That really stopped me in my tracks. I know *I* have come across as unkind or uncaring to people at one time or another, simply because I was stressed or preoccupied. I certainly would *like* for people to withhold judgement...so I keep reminding myself to try to do the same for others...to ask that question Fred Rogers routinely asked himself--what might be going on in that person's day.
And I *do* try. But it's harder when we're not talking about one day, but people for whom meanness seems to be a way of life.
This is from an article that appeared in Christianity Today in March of 2000
In seminary Mister Rogers studied systematic theology with Dr. William S. Orr. "From then on I took everything he offered; it could have been underwater basket weaving.
"He was a great influence on many of our lives. Not just because he was brilliant," he says. "He was the kind of person who would go out on a winter's day for lunch and come back without his overcoat.
"I studied Greek with him and then I studied New Testament with him. Every Sunday, my wife and I used to go to the nursing home to visit him. One Sunday we had just sung "A Mighty Fortress Is Our God" and I was full of this one verse. I said, 'Dr. Orr, we just sang this hymn and I've got to ask you about part of it.
"You know where it says-The prince of darkness grim, we tremble not for him. For, lo, his doom is sure. - one little word will fell him? Dr. Orr, what is that one thing that would wipe out evil?"

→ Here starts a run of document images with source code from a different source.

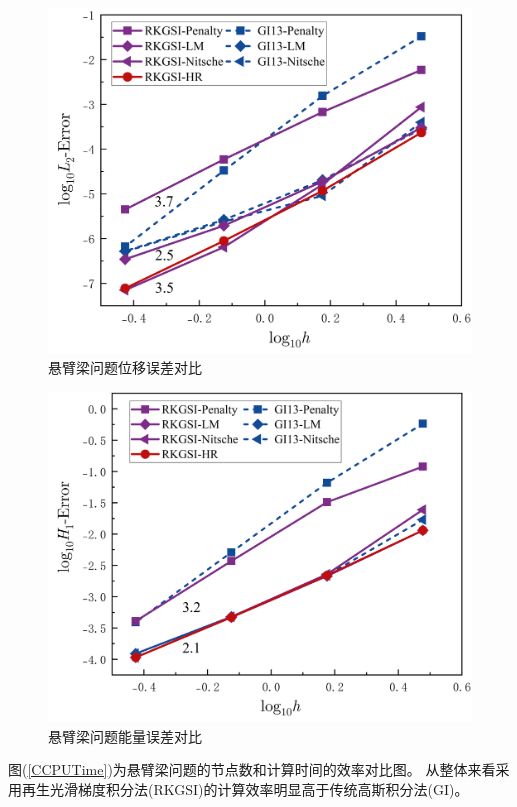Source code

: \begin{figure}[!h]
    \centering
    \includegraphics[scale=0.5]{figure/cantilever/L2.png}
    \caption{悬臂梁问题位移误差对比}\label{CL2}
\end{figure}
\begin{figure}[!h]
    \centering
    \includegraphics[scale=0.5]{figure/cantilever/H1.png}
    \caption{悬臂梁问题能量误差对比}\label{CH1}
\end{figure}\newpage
图(\ref{CCPUTime})为悬臂梁问题的节点数和计算时间的效率对比图。
从整体来看采用再生光滑梯度积分法(RKGSI)的计算效率明显高于传统高斯积分法(GI)。\par
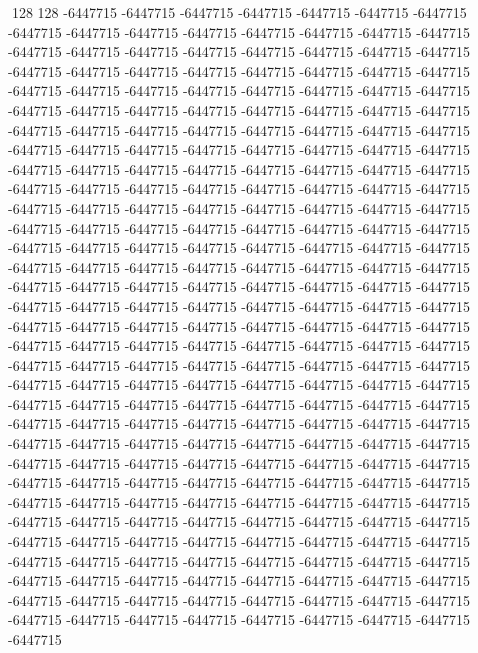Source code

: 128 128
-6447715 -6447715 -6447715 -6447715 -6447715 -6447715 -6447715 -6447715 -6447715 -6447715 -6447715 -6447715 -6447715 -6447715 -6447715 -6447715 -6447715 -6447715 -6447715 -6447715 -6447715 -6447715 -6447715 -6447715 -6447715 -6447715 -6447715 -6447715 -6447715 -6447715 -6447715 -6447715 -6447715 -6447715 -6447715 -6447715 -6447715 -6447715 -6447715 -6447715 -6447715 -6447715 -6447715 -6447715 -6447715 -6447715 -6447715 -6447715 -6447715 -6447715 -6447715 -6447715 -6447715 -6447715 -6447715 -6447715 -6447715 -6447715 -6447715 -6447715 -6447715 -6447715 -6447715 -6447715 -6447715 -6447715 -6447715 -6447715 -6447715 -6447715 -6447715 -6447715 -6447715 -6447715 -6447715 -6447715 -6447715 -6447715 -6447715 -6447715 -6447715 -6447715 -6447715 -6447715 -6447715 -6447715 -6447715 -6447715 -6447715 -6447715 -6447715 -6447715 -6447715 -6447715 -6447715 -6447715 -6447715 -6447715 -6447715 -6447715 -6447715 -6447715 -6447715 -6447715 -6447715 -6447715 -6447715 -6447715 -6447715 -6447715 -6447715 -6447715 -6447715 -6447715 -6447715 -6447715 -6447715 -6447715 -6447715 -6447715 -6447715 -6447715 -6447715 -6447715 -6447715 -6447715 -6447715 -6447715
-6447715 -6447715 -6447715 -6447715 -6447715 -6447715 -6447715 -6447715 -6447715 -6447715 -6447715 -6447715 -6447715 -6447715 -6447715 -6447715 -6447715 -6447715 -6447715 -6447715 -6447715 -6447715 -6447715 -6447715 -6447715 -6447715 -6447715 -6447715 -6447715 -6447715 -6447715 -6447715 -6447715 -6447715 -6447715 -6447715 -6447715 -6447715 -6447715 -6447715 -6447715 -6447715 -6447715 -6447715 -6447715 -6447715 -6447715 -6447715 -6447715 -6447715 -6447715 -6447715 -6447715 -6447715 -6447715 -6447715 -6447715 -6447715 -6447715 -6447715 -6447715 -6447715 -6447715 -6447715 -6447715 -6447715 -6447715 -6447715 -6447715 -6447715 -6447715 -6447715 -6447715 -6447715 -6447715 -6447715 -6447715 -6447715 -6447715 -6447715 -6447715 -6447715 -6447715 -6447715 -6447715 -6447715 -6447715 -6447715 -6447715 -6447715 -6447715 -6447715 -6447715 -6447715 -6447715 -6447715 -6447715 -6447715 -6447715 -6447715 -6447715 -6447715 -6447715 -6447715 -6447715 -6447715 -6447715 -6447715 -6447715 -6447715 -6447715 -6447715 -6447715 -6447715 -6447715 -6447715 -6447715 -6447715 -6447715 -6447715 -6447715 -6447715 -6447715 -6447715 -6447715 -6447715 -6447715 -6447715
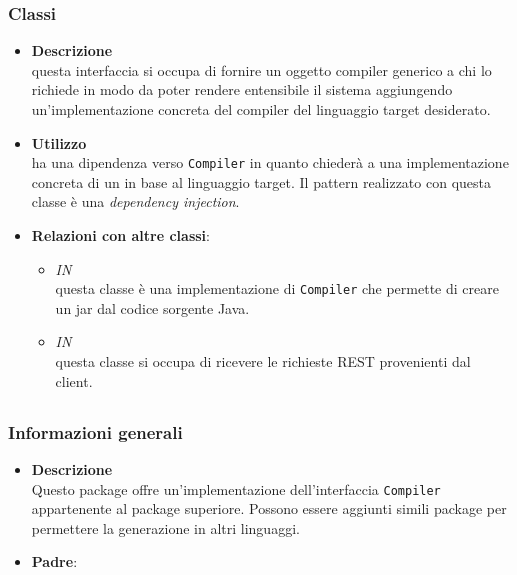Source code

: \subsubsection{Classi}
\label{\nogloxy{swedesigner::server::compiler::Compiler}}
\begin{itemize}
\item \textbf{Descrizione}\\
questa interfaccia si occupa di fornire un oggetto compiler generico a chi lo richiede in modo da poter rendere entensibile il sistema aggiungendo un'implementazione concreta del compiler del linguaggio target desiderato.
\item \textbf{Utilizzo}\\
 ha una dipendenza verso \texttt{Compiler} in quanto chiederà a  una implementazione concreta di un  in base al linguaggio target. Il pattern realizzato con questa classe è una \emph{dependency injection}.
\item \textbf{Relazioni con altre classi}:
\begin{itemize}
\item \textit{IN} \hyperref[\nogloxy{swedesigner::server::compiler::java::JavaCompiler}]{}\\
questa classe è una implementazione di \texttt{Compiler} che permette di creare un jar dal codice sorgente Java.
\item \textit{IN} \hyperref[\nogloxy{swedesigner::server::controller::RequestHandlerController}]{}\\
questa classe si occupa di ricevere le richieste REST provenienti dal client.
\end{itemize}
\end{itemize}
\subsection{}
\label{\nogloxy{swedesigner::server::compiler::java}}
\subsubsection{Informazioni generali}
\begin{itemize}
\item \textbf{Descrizione}\\
Questo package offre un'implementazione dell'interfaccia \texttt{Compiler} appartenente al package superiore. Possono essere aggiunti simili package per permettere la generazione in altri linguaggi.
\item \textbf{Padre}: \hyperref[\nogloxy{swedesigner::server::compiler}]{}
\end{itemize}
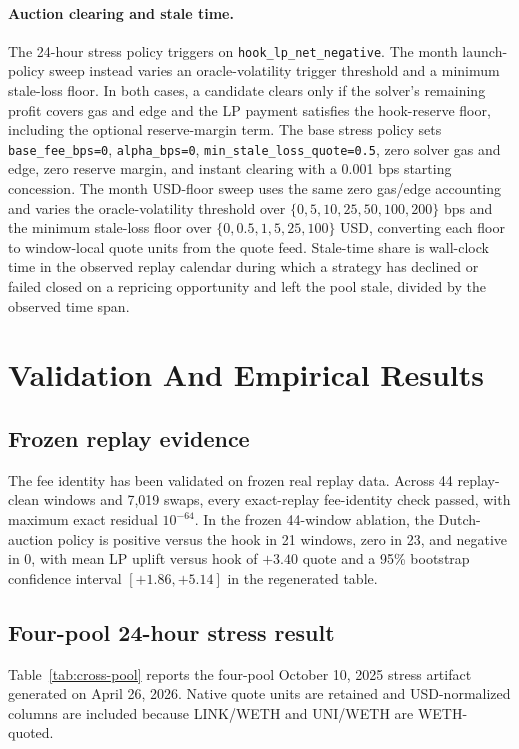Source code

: \documentclass[11pt]{article}
\begin{document}
\paragraph{Auction clearing and stale time.}
The 24-hour stress policy triggers on \texttt{hook\_lp\_net\_negative}. The month launch-policy sweep instead varies an oracle-volatility trigger threshold and a minimum stale-loss floor. In both cases, a candidate clears only if the solver's remaining profit covers gas and edge and the LP payment satisfies the hook-reserve floor, including the optional reserve-margin term. The base stress policy sets \texttt{base\_fee\_bps=0}, \texttt{alpha\_bps=0}, \texttt{min\_stale\_loss\_quote=0.5}, zero solver gas and edge, zero reserve margin, and instant clearing with a 0.001 bps starting concession. The month USD-floor sweep uses the same zero gas/edge accounting and varies the oracle-volatility threshold over $\{0,5,10,25,50,100,200\}$ bps and the minimum stale-loss floor over $\{0,0.5,1,5,25,100\}$ USD, converting each floor to window-local quote units from the quote feed. Stale-time share is wall-clock time in the observed replay calendar during which a strategy has declined or failed closed on a repricing opportunity and left the pool stale, divided by the observed time span.

\section{Validation And Empirical Results}

\subsection{Frozen replay evidence}

The fee identity has been validated on frozen real replay data. Across 44 replay-clean windows and 7,019 swaps, every exact-replay fee-identity check passed, with maximum exact residual $10^{-64}$. In the frozen 44-window ablation, the Dutch-auction policy is positive versus the hook in 21 windows, zero in 23, and negative in 0, with mean LP uplift versus hook of $+3.40$ quote and a 95\% bootstrap confidence interval $[+1.86,+5.14]$ in the regenerated table.

\subsection{Four-pool 24-hour stress result}

Table~\ref{tab:cross-pool} reports the four-pool October 10, 2025 stress artifact generated on April 26, 2026. Native quote units are retained and USD-normalized columns are included because LINK/WETH and UNI/WETH are WETH-quoted.
\end{document}
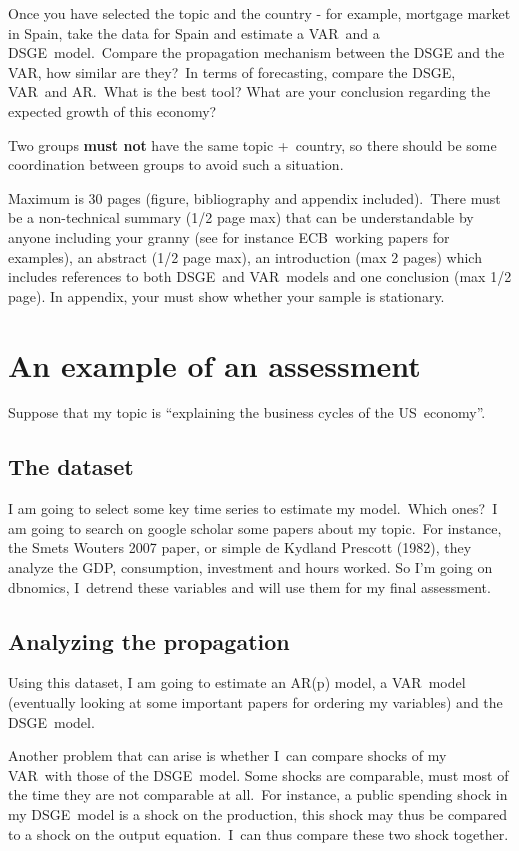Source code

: \documentclass[a4paper,12pt]{article}%
\begin{document}
Once you have selected the topic and the country - for example, mortgage
market in Spain, take the data for Spain and estimate a VAR\ and a
DSGE\ model.\ Compare the propagation mechanism between the DSGE and the VAR,
how similar are they?\ In terms of forecasting, compare the DSGE, VAR\ and
AR.\ What is the best tool? What are your conclusion regarding the expected
growth of this economy?

Two groups \textbf{must not} have the same topic +\ country, so there should
be some coordination between groups to avoid such a situation.

Maximum is 30 pages (figure, bibliography and appendix included).\ There must
be a non-technical summary (1/2 page max) that can be understandable by anyone
including your granny (see for instance ECB\ working papers for examples), an
abstract (1/2 page max), an introduction (max 2 pages) which includes
references to both DSGE\ and VAR\ models and one conclusion (max 1/2 page). In
appendix, your must show whether your sample is stationary.

\section{An example of an assessment}

Suppose that my topic is \textquotedblleft explaining the business cycles of
the US\ economy\textquotedblright.

\subsection{The dataset}

I am going to select some key time series to estimate my model.\ Which
ones?\ I am going to search on google scholar some papers about my topic.\ For
instance, the Smets Wouters 2007 paper, or simple de Kydland Prescott (1982),
they analyze the GDP, consumption, investment and hours worked. So I'm going
on dbnomics, I\ detrend these variables and will use them for my final assessment.

\subsection{Analyzing the propagation}

Using this dataset, I am going to estimate an AR(p) model, a VAR\ model
(eventually looking at some important papers for ordering my variables) and
the DSGE\ model.

Another problem that can arise is whether I\ can compare shocks of my
VAR\ with those of the DSGE\ model. Some shocks are comparable, must most of
the time they are not comparable at all.\ For instance, a public spending
shock in my DSGE\ model is a shock on the production, this shock may thus be
compared to a shock on the output equation.\ I\ can thus compare these two
shock together.
\end{document}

"He said, 'Evil simply disintegrates in the presence of forgiveness. When you look with accusing eyes at your neighbor, that is what evil would want, because the more the accuser'-which, of course, is the word Satan in Hebrew-'can spread the accusing spirit, the greater evil spreads.' Dr. Orr said, 'On the other hand, if you can look with the eyes of the Advocate on your neighbor, those are the eyes of Jesus.'
"I've never forgotten that."
I know in my heart that this is true, and I want to try to live my life accordingly, but I often seem to come up short. It's not easy. But I know that the other way, the way of punishment, revenge, and feeding our own hate, *really* doesn't work. In fact, it takes bad situations and makes them worse. So, I guess I just have to keep trying...with God's help.